Tra l'altro la mairie di Sartrouville non è affatto male. Una bella villa. Nulla a che vedere con quel cesso di città in cui sorge. Ah, loro sembrano una bella banda di piciu. Figa: zero virgola zero zero. E quelle tre tipe in croce che ci sono sono disponibili come tre stelle del cinema in soggiorno obbligato.
Bon, siccome siamo in anticipo sparato ci facciamo due foto fuori. Anzi, diciamo pure che facciamo parecchie foto fuori ma avendo tempo e possibilità di tempi supplementari dopo, siamo abbastanza rilassati e vengono piuttosto bene, almeno credo.
Entriamo che son le due e mezza ed è già l'ultimo matrimonio della giornata. L'adjoint du maire cazzeggia, gli altri non chiedono di meglio che fare i cretini e la faccenda non finisce più. Come omaggio filmo il momento del sì.
Poi andiamo fuori a fare qualche foto. Per una volta casco su una coppia che ha delle idee chiare. Io poi mi allargo un pochino ma sono tutti disponibili al cazzeggio e credo che dovrebbero essere venute fuori delle cose carine. Poi partiamo e andiamo sul lungo senna. I nostri scelgono un posto che più miserabile non avrebbero potuto. In più è una giornata grigia topo e quella specie di marciapiede erboso è lastricato di merde di cane e devo muovermi con l'attenzione di uno sminatore. Le foto a naso non mi sembrano particolarmente spettacolari, anzi, tutt'altro. Segnalo solo che c'è uno che assomiglia a Miccoli del Palermo, sono venticinque centimetri più alto mentre la sposa ha qualcosa di sardo. In realtà mi ricorda qualcuno ma mortacci stracci se riesco a ricordarmi chi.
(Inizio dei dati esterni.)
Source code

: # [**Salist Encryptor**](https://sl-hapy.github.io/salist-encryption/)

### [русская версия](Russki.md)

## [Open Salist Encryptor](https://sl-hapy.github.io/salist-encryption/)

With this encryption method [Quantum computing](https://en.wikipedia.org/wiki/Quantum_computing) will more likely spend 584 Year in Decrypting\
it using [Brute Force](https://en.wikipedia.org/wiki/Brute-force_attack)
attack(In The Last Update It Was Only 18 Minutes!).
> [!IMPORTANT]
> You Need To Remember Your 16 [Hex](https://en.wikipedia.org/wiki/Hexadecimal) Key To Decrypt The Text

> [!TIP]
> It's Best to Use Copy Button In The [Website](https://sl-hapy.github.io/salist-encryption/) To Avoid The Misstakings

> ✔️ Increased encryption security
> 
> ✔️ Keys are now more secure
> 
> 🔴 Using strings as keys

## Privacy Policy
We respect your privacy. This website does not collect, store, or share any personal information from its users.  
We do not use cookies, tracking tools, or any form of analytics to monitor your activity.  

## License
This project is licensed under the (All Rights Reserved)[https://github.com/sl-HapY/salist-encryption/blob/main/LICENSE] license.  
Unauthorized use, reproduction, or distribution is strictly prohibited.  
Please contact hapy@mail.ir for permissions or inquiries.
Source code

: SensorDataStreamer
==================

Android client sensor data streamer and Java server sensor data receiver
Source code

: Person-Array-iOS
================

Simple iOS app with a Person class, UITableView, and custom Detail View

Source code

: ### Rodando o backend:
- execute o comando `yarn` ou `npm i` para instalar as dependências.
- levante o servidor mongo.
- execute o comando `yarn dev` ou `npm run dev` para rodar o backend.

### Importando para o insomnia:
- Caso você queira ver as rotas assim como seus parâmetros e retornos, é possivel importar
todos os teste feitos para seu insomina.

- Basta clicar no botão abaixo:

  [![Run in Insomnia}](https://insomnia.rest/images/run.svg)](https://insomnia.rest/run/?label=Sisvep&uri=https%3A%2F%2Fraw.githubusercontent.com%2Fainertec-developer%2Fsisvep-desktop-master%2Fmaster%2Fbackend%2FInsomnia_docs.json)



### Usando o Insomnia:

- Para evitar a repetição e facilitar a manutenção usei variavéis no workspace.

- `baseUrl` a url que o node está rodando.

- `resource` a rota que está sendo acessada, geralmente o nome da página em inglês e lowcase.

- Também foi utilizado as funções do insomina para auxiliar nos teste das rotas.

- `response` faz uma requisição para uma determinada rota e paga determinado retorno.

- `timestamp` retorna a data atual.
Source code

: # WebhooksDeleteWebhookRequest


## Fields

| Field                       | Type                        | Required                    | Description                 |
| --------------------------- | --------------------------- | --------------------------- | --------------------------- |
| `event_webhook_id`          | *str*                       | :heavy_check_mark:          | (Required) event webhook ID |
Bon, tutto bene, finiamo relativamente in fretta. Mi invitano al ristorante ma desisto. Da un lato mi sarebbe piaciuto, io amo la cucina libanese ma avrebbero dovuto dirmelo prima. Però a) non ho la macchina e non ho voglia di andare a recuperarla; b) immagino che mi abbiano invitato perché qualcuno dei loro gli ha piantato il pacco; c) oppure per farsi fare foto gratis della serata. In ogni caso d) mi sembra una bella compagnia di cretini e così lascio perdere. Prendo i soldi e torno a casa abbastanza in tempo per farmi una passeggiata con la famigliola.